3.4. Influence of the Wind Flow Conditions

This section is devoted to exploring the influence of wind conditions, wind velocity and wind direction on the exhaust smoke dispersion. To assess the impact of wind conditions, a medium and curved stack with a diameter of 9 mm was used.

As previously mentioned, different wind flow velocity conditions produce an effect on the generated Kelvin–Helmholtz instabilities. For that reason, the vorticity of the stacks outflow was the chosen parameter to study the referred instabilities, shown in Figure 10. The contour is referred to the stack exit (represented by the black color). Although the rotational direction is kept for different wind flow velocity, the vorticity intensity and the number of Kelvin–Helmholtz instabilities is superior for higher free flow velocity, considering that the stacks outflow is kept at a constant velocity. As a whole, the seeding particles are also subjected to the effects of the increasing velocity as the initial wind velocity is higher, with the vorticity level being higher for an initial wind velocity of 2 m. s⁻¹.

Regarding the wind flow field, the results allowed the conclusion that the ambient flow greatly affects the plume’s flow, with the main factor determining the plume’s shape being the exhaust velocity/wind velocity ratio.

Since the cargo ship is integrated in the Port of Leixões, the experimental results show that the geometrical elements around the ship have an impact on the stacks outflow behavior. Wind from a Northerly direction is subjected to several relevant obstacles of the urban canopy such as buildings and trees, including the highest building of the mock-up. On the other hand, wind from North-Easterly direction is free of obstacles close to the ship.

Figure 11a illustrates the stacks outflow velocity for a North-Easterly wind direction, while Figure 11b demonstrates the same parameter for a Northerly direction. The contour (represented by the black color) is referred to the whole ship. The analysis was performed for a short and straight stack with a diameter of 17 mm, and for an initial inflow condition of 1 m. s⁻¹. The presence of obstacles on a Northerly wind direction reduces the overall flow velocity around the stack, related to the increased turbulence induced by buildings and trees, while their absence contributes to the expectable behavior of the flow (turbulent flow, without being perturbed by built-up environment). The same behavior was found for an initial flow condition of 2 m. s⁻¹ (results not shown), with differences on the velocity magnitude.
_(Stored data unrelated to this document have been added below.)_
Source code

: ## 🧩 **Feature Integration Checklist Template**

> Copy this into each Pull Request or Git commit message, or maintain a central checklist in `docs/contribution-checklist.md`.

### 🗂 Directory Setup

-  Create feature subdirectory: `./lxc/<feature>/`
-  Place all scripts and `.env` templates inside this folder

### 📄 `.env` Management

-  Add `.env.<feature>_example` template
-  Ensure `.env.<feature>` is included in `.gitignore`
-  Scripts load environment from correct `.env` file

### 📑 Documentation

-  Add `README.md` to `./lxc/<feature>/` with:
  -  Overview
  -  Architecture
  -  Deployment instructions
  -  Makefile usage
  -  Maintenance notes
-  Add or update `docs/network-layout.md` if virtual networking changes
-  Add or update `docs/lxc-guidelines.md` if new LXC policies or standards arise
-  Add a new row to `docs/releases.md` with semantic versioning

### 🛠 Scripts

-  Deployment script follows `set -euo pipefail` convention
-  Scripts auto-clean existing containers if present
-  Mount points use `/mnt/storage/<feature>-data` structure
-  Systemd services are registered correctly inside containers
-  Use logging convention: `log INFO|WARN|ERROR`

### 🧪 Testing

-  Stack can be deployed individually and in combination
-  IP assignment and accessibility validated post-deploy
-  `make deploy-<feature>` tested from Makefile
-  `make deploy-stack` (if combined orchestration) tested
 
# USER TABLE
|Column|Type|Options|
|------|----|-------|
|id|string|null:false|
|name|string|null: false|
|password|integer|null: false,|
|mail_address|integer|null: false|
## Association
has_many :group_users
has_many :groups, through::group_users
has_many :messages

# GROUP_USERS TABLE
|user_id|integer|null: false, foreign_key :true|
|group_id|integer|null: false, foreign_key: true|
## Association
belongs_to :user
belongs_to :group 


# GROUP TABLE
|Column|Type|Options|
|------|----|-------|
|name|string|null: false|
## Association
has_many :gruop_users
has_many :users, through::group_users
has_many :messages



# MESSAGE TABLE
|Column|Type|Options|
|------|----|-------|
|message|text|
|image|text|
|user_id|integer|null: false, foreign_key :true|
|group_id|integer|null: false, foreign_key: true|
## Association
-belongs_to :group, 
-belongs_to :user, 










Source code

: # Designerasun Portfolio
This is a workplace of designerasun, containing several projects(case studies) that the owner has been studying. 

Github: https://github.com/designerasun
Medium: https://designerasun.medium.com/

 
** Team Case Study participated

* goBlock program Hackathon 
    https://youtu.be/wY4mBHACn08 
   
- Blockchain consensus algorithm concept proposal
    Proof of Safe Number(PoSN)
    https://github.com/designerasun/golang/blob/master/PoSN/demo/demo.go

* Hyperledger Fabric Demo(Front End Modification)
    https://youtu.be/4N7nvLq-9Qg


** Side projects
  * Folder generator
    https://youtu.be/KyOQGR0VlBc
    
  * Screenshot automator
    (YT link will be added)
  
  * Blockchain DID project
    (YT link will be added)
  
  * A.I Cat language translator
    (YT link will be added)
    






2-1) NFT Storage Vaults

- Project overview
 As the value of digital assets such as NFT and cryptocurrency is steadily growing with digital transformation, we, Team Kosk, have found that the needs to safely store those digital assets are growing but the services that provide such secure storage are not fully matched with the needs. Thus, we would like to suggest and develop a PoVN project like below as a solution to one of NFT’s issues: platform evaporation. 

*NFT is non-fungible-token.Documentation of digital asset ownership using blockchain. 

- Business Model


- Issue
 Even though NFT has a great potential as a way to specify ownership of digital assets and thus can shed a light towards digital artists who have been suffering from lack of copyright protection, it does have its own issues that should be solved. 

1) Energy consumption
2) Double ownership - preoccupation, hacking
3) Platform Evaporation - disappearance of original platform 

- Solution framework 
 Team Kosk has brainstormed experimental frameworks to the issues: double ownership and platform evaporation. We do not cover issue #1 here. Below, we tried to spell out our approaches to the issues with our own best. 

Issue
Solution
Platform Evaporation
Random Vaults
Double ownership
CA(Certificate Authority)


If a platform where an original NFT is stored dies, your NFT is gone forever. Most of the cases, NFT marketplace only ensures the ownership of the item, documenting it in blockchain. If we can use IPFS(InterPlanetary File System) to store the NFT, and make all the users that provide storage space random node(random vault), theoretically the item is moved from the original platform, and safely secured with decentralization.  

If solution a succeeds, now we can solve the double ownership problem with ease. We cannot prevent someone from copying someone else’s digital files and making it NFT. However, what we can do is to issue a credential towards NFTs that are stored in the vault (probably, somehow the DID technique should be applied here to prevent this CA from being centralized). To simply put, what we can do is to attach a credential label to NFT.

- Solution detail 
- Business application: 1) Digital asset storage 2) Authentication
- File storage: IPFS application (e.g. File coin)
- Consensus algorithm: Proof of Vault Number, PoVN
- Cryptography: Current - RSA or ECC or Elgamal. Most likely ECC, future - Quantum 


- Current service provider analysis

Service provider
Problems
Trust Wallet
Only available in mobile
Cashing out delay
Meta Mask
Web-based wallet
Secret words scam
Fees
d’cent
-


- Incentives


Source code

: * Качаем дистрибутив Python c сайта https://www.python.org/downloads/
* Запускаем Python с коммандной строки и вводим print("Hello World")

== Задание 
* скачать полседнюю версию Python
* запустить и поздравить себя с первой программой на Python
Based on this analysis, the optimal stack design to promote greater pollutant dispersion has to include a careful consideration of several properties. From the analysis performed, one of the properties with special relevance is the stacks’ height: short stacks will be more vulnerable to the turbulence created by geometries around it, promoting a downwash behavior that can bring pollutants close to the ground, harming the ship or dock personnel. Although long stacks might be helpful in resolving pollutant dispersion issues in land, keeping them high above the population and at more favorable atmospheric conditions, increasing the size of ship stacks might not be possible due to the perfect balance that must be kept in a moving object at sea. However, using smaller diameters and higher exhaust velocities will mitigate possible downwash behaviors, allowing a reduction of the length of stacks. Another aspect that should help the pollutant dispersion on a ship stack is their curvature: instead of using straight stacks, a curved geometry will promote an increased vorticity and therefore increase the dispersion of exhaust pollutants from ships. With these results in mind, a ship stack with a curved end, medium length and smaller diameter has the capability to promote the behaviors in the flow that are coherent with increased pollutant dispersion.
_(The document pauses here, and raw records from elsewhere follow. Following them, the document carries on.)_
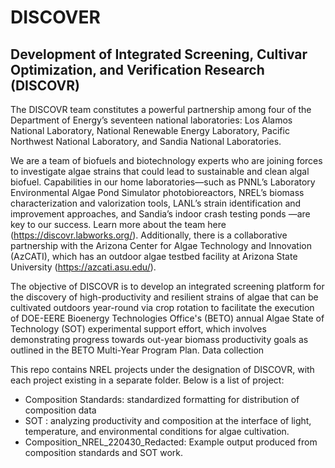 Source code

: # DISCOVER
## Development of Integrated Screening, Cultivar Optimization, and Verification Research (DISCOVR)

The DISCOVR team constitutes a powerful partnership among four of the Department of Energy’s seventeen national laboratories: Los Alamos National Laboratory, National Renewable Energy Laboratory, Pacific Northwest National Laboratory, and Sandia National Laboratories.

We are a team of biofuels and biotechnology experts who are joining forces to investigate algae strains that could lead to sustainable and clean algal biofuel. Capabilities in our home laboratories—such as PNNL’s Laboratory Environmental Algae Pond Simulator photobioreactors, NREL’s biomass characterization and valorization tools, LANL’s strain identification and improvement approaches, and Sandia’s indoor crash testing ponds —are key to our success. Learn more about the team here (https://discovr.labworks.org/). Additionally, there is a collaborative partnership with the Arizona Center for Algae Technology and Innovation (AzCATI), which has an outdoor algae testbed facility at Arizona State University (https://azcati.asu.edu/).

The objective of DISCOVR is to develop an integrated screening platform for the discovery of high-productivity and resilient strains of algae that can be cultivated outdoors year-round via crop rotation to facilitate the execution of DOE-EERE Bioenergy Technologies Office's (BETO) annual Algae State of Technology (SOT) experimental support effort, which involves demonstrating progress towards out-year biomass productivity goals as outlined in the BETO Multi-Year Program Plan. Data collection

This repo contains NREL projects under the designation of DISCOVR, with each project existing in a separate folder. Below is a list of project:  

- Composition Standards: standardized formatting for distribution of composition data  
- SOT : analyzing productivity and composition at the interface of light, temperature, and environmental conditions for algae cultivation. 
- Composition_NREL_220430_Redacted: Example output produced from composition standards and SOT work.   

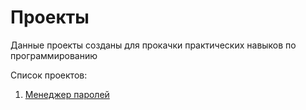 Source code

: # Проекты

Данные проекты созданы для прокачки практических навыков по программированию

Список проектов:
1. [Менеджер паролей](./password_manager) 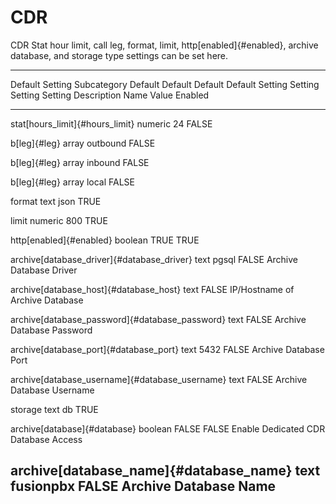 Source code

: # CDR

CDR Stat hour limit, call leg, format, limit, http[enabled]{#enabled},
archive database, and storage type settings can be set here.

  ---------------------------------------------------------------------------------------------------------
  Default Setting Subcategory                      Default     Default      Default      Default Setting
                                                   Setting     Setting      Setting      Description
                                                   Name        Value        Enabled      
  ------------------------------------------------ ----------- ------------ ------------ ------------------
  stat[hours_limit]{#hours_limit}                  numeric     24           FALSE        

  b[leg]{#leg}                                     array       outbound     FALSE        

  b[leg]{#leg}                                     array       inbound      FALSE        

  b[leg]{#leg}                                     array       local        FALSE        

  format                                           text        json         TRUE         

  limit                                            numeric     800          TRUE         

  http[enabled]{#enabled}                          boolean     TRUE         TRUE         

  archive[database_driver]{#database_driver}       text        pgsql        FALSE        Archive Database
                                                                                         Driver

  archive[database_host]{#database_host}           text                     FALSE        IP/Hostname of
                                                                                         Archive Database

  archive[database_password]{#database_password}   text                     FALSE        Archive Database
                                                                                         Password

  archive[database_port]{#database_port}           text        5432         FALSE        Archive Database
                                                                                         Port

  archive[database_username]{#database_username}   text                     FALSE        Archive Database
                                                                                         Username

  storage                                          text        db           TRUE         

  archive[database]{#database}                     boolean     FALSE        FALSE        Enable Dedicated
                                                                                         CDR Database
                                                                                         Access

  archive[database_name]{#database_name}           text        fusionpbx    FALSE        Archive Database
                                                                                         Name
  ---------------------------------------------------------------------------------------------------------
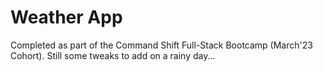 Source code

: # Weather App

Completed as part of the Command Shift Full-Stack Bootcamp (March'23 Cohort). Still some tweaks to add on a rainy day...
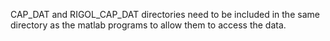 CAP_DAT and RIGOL_CAP_DAT directories need to be included in the same directory as the matlab programs to allow them to access the data.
When extracting conclusions from this work, it is important to be aware of its limitations, since it was not technically viable to assess all variables in such a complex subject. Carefully analyzing detailed aspects such as the interaction between wind and the exhaust fluid, and possible thermal effects that may occur, were not considered in this work but are recognized by the authors as valid and important variables. However, what is concluded from the results in this section is viable and serves the purpose of opening a field of discussion and indicating the way for new and more detailed analysis.

4. Summary and Conclusions

This paper presents an analysis of the influence of the stack configuration for a generic cargo ship on the exhaust smoke dispersion, through a series of wind tunnel experiments, using the PIV technique. The wind tunnel experiments were conducted for the selected typical wind conditions over the Port of Leixões study area, i.e., wind blowing from North and Northeast, with typical velocities of 1–2 m. s⁻¹. These wind conditions were selected not only based on the representativeness of the meteorological conditions of the study area, but also considering the influence of the surrounding areas on the wind flow field patterns.

Different configurations of the stack of cargo ships will have distinct impact on the gas exhaust patterns, as well as on the flow field patterns around the stack. Therefore, different configuration parameters of the stack were studied in this work, such as the diameter, the geometry and the stack height.

The PIV results indicate negligible differences between the medium and long stack height, while the differences between those and the short stack height are clear, with the last presenting a strong impact on the flow field around the stack. In addition, in case of the short stack height the flow field is not only disturbed by the stack, but also by the cargo ship bridge. Both obstacles promote disturbances on the flow field and create a large wake turbulence effect, which is important for the downwash phenomena.

Regarding the effects linked with two distinct geometries (straight or curved), the results show that the straight stack led to a higher perturbation of the wind field, when compared with the curved geometry, which has implications on the wind field magnitude. In addition, the flow reaches a higher height for the straight geometry. Furthermore, the curved stack presents an increase of vorticity, indicating the generation of more turbulent structures and the use of a low stack diameter led to the acceleration of the gas exhaust velocity. The PIV results also indicate that higher wind velocity at the inlet promotes higher vorticity levels, as well as a higher number of Kelvin–Helmholtz structures.

The results point out an overall velocity reduction of the wind flow around the stack promoted by the geometrical elements in the surroundings of the cargo ship. Furthermore, for distinct wind conditions the PIV measurements indicate different patterns. On one hand, for a wind blowing from North, the presence of the urban canopy upstream of the stack reduces the overall flow velocity around the cargo stack. One the other hand, for a wind blowing from northeast, the obstacle with the greatest impact on the flow patterns is the geometry of the ship, which creates a low-pressure area, and may promote the downwash effect. In this case, the turbulence is also increased, theoretically with benefits for the dispersion process, although this may also contribute to dragging the gas exhaust to the ground (even if there are some additional parameters that should be accounted for in this analysis). The results indicate that, although being pushed to the sea, pollutants influenced by a northern wind direction may increase the exposure of dock workers to air pollutants released from ship stacks.

In summary, this work presents a contribution to understanding the exhaust smoke patterns and to improving the design of the stacks for cargo ships based on the Port of Leixões case study, which can be reproduced and followed for other port areas.